9. Het hof is tijdens de behandeling ter terechtzitting gebleken dat de thuissituatie bij de moeder inmiddels is verbeterd, en dat de moeder tegelijkertijd vanwege haar verstandelijke beperking nog veel hulp krijgt op verschillende gebieden. Voorts blijkt uit de samenwerkingsovereenkomsten van de [naam instelling] van 6 april 2010 dat de minderjarigen zich goed zijn gaan houden aan de afspraken, regels en structuur van de [naam instelling], zij beiden naar school gaan en [de minderjarige I] werk heeft. Zij vertonen echter ook nog gedragsproblemen. [de minderjarige II] is in april 2010 opnieuw in aanraking geweest met de politie en [de minderjarige I] heeft verkeersboetes opgelopen. Daarnaast gaan de minderjarigen met vrienden om die een negatieve invloed op hen lijken te hebben. Gelet op het voorgaande is het naar het oordeel van het hof noodzakelijk dat de minderjarigen het via Jeugdzorg begeleide traject naar zelfstandig wonen (gaan) volgen en schaart zich derhalve in zoverre achter Jeugdzorg. Zowel [de minderjarige I] als [de minderjarige II] zijn gebaat bij een veilige, duidelijke en stabiele opvoedingssituatie. Het hof acht de moeder thans niet, althans onvoldoende in staat een dergelijke opvoedingssituatie te kunnen bieden aan de minderjarigen. Daartoe neemt het hof in aanmerking dat per heden in de zaak met zaaknummer 200.062.731/01 door het hof is besloten tot terugplaatsing van het jongste broertje van de minderjarigen, [naam]. Deze terugplaatsing zal een toenemende belasting voor de moeder met zich meebrengen en zal van haar gewenning genoeg vragen. Uit het voorgaande volgt naar het oordeel van het hof dat de uithuisplaatsing van de minderjarigen nog steeds noodzakelijk is in het belang van hun verzorging en opvoeding. Het hof zal de bestreden beschikking dan ook in zoverre bekrachtigen.
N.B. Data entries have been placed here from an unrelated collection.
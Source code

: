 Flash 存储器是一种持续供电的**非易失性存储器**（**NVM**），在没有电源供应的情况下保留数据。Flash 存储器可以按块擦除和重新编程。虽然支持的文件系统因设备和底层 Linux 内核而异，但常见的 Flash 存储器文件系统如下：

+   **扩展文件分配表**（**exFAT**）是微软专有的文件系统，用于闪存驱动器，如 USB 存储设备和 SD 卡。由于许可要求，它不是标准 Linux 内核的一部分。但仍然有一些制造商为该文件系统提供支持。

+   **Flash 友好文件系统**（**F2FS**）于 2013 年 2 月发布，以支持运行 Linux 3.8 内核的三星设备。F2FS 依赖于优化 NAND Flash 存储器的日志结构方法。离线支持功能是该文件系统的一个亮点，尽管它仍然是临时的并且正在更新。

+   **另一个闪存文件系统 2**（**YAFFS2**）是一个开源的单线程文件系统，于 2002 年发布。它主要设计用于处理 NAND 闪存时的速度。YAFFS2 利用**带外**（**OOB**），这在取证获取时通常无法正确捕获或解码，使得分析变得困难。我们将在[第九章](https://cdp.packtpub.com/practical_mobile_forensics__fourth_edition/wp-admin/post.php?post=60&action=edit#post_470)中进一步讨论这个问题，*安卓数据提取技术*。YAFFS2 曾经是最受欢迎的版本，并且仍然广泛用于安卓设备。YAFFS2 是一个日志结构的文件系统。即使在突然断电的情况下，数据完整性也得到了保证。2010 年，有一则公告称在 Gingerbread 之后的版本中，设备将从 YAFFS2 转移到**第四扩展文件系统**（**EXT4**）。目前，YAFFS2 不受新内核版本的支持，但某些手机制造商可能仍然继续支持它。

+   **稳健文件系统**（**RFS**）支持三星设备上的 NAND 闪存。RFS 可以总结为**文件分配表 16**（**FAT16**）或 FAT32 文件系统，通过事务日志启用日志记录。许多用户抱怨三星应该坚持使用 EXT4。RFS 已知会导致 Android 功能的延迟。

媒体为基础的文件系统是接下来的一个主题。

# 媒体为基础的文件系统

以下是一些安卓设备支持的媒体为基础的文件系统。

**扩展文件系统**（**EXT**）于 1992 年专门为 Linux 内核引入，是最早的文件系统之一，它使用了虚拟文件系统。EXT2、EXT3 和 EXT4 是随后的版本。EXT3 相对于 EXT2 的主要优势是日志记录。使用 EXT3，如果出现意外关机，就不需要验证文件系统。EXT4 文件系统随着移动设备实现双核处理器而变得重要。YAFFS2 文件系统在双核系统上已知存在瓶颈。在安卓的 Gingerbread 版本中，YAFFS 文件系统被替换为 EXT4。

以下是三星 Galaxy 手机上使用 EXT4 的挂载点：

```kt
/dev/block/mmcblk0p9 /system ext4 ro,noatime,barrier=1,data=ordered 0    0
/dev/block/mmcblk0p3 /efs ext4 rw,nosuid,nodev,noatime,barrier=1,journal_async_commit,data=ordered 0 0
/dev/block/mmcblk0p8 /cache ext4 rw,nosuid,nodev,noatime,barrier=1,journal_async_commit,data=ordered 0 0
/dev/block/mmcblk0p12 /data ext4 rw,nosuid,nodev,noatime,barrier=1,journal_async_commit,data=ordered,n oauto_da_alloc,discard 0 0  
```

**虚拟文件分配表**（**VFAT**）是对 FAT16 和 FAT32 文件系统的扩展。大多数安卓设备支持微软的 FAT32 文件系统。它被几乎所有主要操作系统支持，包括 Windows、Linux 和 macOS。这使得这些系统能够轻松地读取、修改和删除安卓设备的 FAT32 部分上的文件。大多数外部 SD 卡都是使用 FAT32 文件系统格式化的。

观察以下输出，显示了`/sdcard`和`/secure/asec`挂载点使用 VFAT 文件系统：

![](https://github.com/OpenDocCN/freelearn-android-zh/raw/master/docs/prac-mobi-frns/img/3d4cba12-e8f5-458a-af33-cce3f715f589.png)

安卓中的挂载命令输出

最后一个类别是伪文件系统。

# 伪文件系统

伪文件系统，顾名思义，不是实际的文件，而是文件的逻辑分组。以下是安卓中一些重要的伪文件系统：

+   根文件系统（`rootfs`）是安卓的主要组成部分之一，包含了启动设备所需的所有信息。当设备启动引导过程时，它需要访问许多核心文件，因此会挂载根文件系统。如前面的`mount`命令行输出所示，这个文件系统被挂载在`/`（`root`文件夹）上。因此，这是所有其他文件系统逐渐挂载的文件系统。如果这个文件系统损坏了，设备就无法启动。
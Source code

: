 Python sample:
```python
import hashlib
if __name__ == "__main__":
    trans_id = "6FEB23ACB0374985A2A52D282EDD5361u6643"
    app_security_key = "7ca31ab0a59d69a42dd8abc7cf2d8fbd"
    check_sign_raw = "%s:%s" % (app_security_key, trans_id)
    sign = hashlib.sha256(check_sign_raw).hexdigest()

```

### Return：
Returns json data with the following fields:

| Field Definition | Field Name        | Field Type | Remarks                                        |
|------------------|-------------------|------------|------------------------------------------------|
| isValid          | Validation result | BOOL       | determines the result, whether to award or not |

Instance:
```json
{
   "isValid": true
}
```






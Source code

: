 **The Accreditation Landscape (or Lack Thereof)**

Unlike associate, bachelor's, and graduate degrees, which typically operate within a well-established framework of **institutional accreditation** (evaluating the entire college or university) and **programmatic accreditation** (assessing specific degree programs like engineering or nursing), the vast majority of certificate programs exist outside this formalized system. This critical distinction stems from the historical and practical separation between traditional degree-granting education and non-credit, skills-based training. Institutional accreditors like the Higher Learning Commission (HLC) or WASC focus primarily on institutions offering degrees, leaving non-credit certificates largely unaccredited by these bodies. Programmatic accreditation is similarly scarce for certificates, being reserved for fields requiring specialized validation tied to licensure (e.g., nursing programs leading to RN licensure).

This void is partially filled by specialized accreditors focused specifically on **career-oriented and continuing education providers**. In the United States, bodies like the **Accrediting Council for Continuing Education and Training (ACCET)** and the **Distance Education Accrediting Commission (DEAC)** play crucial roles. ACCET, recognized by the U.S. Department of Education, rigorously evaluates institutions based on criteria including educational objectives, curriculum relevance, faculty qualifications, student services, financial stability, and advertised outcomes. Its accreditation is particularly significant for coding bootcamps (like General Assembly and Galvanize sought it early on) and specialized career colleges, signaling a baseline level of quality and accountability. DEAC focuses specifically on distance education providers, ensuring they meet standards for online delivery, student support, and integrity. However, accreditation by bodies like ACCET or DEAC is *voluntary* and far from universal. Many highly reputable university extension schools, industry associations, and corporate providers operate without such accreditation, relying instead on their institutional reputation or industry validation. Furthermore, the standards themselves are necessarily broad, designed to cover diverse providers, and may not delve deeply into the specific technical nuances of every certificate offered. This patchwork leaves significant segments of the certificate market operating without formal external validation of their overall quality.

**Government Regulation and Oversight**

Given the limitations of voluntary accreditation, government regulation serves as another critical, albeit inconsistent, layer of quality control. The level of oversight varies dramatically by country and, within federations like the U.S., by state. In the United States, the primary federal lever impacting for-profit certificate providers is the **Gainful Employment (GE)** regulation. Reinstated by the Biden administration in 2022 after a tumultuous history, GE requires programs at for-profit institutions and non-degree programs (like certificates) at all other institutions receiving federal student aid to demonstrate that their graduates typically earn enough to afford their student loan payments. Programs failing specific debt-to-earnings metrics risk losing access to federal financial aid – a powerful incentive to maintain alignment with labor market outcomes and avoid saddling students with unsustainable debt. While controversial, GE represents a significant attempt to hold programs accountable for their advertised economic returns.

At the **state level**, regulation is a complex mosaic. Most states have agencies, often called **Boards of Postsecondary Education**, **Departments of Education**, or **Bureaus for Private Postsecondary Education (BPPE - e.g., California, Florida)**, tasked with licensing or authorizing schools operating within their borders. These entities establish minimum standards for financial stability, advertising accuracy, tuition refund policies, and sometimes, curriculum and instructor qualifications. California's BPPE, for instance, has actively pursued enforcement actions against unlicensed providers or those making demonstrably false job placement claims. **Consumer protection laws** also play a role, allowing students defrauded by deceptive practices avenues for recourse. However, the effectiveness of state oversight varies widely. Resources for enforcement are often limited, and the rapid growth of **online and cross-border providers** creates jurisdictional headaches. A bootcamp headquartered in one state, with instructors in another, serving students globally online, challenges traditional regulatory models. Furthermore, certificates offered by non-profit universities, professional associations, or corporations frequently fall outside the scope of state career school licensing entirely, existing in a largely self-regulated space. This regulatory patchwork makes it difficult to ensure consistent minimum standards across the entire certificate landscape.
10. Gelet op het hiervoor overwogene acht het hof een aanhouding van de zaak in hoger beroep niet nodig en wijst derhalve het subsidiaire verzoek van de moeder af.
11. Mitsdien wordt als volgt beslist.
BESLISSING OP HET HOGER BEROEP
Het hof:
bekrachtigt de bestreden beschikking voor zover aan het oordeel van het hof onderworpen;
wijst het in hoger beroep meer of anders verzochte af.
Deze beschikking is gegeven door mrs. Van Leuven, Stille en Van der Burght, bijgestaan door mr. Dooting als griffier, en uitgesproken ter openbare terechtzitting van 21 juli 2010.